**What needs to be done:** Below are records; reproduce exactly the lines from the one containing "des Zeichens Π" through the end, both included, and only those.
○ ○ ○ ○ ○ ○ ○
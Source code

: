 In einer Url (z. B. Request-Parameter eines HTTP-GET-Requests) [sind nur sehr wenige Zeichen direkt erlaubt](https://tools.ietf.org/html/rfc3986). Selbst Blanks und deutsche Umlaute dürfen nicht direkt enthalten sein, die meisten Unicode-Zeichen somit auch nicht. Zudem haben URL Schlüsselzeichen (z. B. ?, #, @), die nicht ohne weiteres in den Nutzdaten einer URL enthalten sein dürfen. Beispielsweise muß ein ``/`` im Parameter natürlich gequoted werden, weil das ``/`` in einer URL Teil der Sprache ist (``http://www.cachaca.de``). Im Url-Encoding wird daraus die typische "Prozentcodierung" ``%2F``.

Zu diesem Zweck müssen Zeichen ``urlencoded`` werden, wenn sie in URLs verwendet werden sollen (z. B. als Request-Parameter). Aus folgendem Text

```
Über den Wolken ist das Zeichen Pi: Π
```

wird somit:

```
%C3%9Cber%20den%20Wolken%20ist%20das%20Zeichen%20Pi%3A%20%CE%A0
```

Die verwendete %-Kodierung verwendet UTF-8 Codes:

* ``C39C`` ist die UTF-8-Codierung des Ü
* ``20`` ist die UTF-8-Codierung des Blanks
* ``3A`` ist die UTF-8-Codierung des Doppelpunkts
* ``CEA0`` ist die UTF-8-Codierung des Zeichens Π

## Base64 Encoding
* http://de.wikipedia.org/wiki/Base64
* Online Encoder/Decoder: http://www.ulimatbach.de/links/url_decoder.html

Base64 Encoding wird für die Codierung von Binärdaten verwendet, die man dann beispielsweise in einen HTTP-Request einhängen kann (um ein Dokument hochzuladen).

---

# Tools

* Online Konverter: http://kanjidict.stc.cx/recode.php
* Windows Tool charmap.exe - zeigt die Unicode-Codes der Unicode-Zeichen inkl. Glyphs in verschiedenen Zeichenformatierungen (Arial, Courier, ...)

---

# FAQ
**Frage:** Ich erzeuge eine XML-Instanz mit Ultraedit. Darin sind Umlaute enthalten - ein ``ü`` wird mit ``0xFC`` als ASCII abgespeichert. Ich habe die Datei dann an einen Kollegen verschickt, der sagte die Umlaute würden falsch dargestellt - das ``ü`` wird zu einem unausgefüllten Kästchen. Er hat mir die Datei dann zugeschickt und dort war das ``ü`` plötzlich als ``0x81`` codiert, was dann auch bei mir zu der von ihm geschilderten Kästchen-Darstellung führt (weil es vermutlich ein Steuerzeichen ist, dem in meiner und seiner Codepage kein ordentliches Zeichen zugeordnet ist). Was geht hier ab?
○ ○ ○ ○ ○ ○ ○
**Completed task:**
* ``CEA0`` ist die UTF-8-Codierung des Zeichens Π

## Base64 Encoding
* http://de.wikipedia.org/wiki/Base64
* Online Encoder/Decoder: http://www.ulimatbach.de/links/url_decoder.html

Base64 Encoding wird für die Codierung von Binärdaten verwendet, die man dann beispielsweise in einen HTTP-Request einhängen kann (um ein Dokument hochzuladen).

---

# Tools

* Online Konverter: http://kanjidict.stc.cx/recode.php
* Windows Tool charmap.exe - zeigt die Unicode-Codes der Unicode-Zeichen inkl. Glyphs in verschiedenen Zeichenformatierungen (Arial, Courier, ...)

---

# FAQ
**Frage:** Ich erzeuge eine XML-Instanz mit Ultraedit. Darin sind Umlaute enthalten - ein ``ü`` wird mit ``0xFC`` als ASCII abgespeichert. Ich habe die Datei dann an einen Kollegen verschickt, der sagte die Umlaute würden falsch dargestellt - das ``ü`` wird zu einem unausgefüllten Kästchen. Er hat mir die Datei dann zugeschickt und dort war das ``ü`` plötzlich als ``0x81`` codiert, was dann auch bei mir zu der von ihm geschilderten Kästchen-Darstellung führt (weil es vermutlich ein Steuerzeichen ist, dem in meiner und seiner Codepage kein ordentliches Zeichen zugeordnet ist). Was geht hier ab?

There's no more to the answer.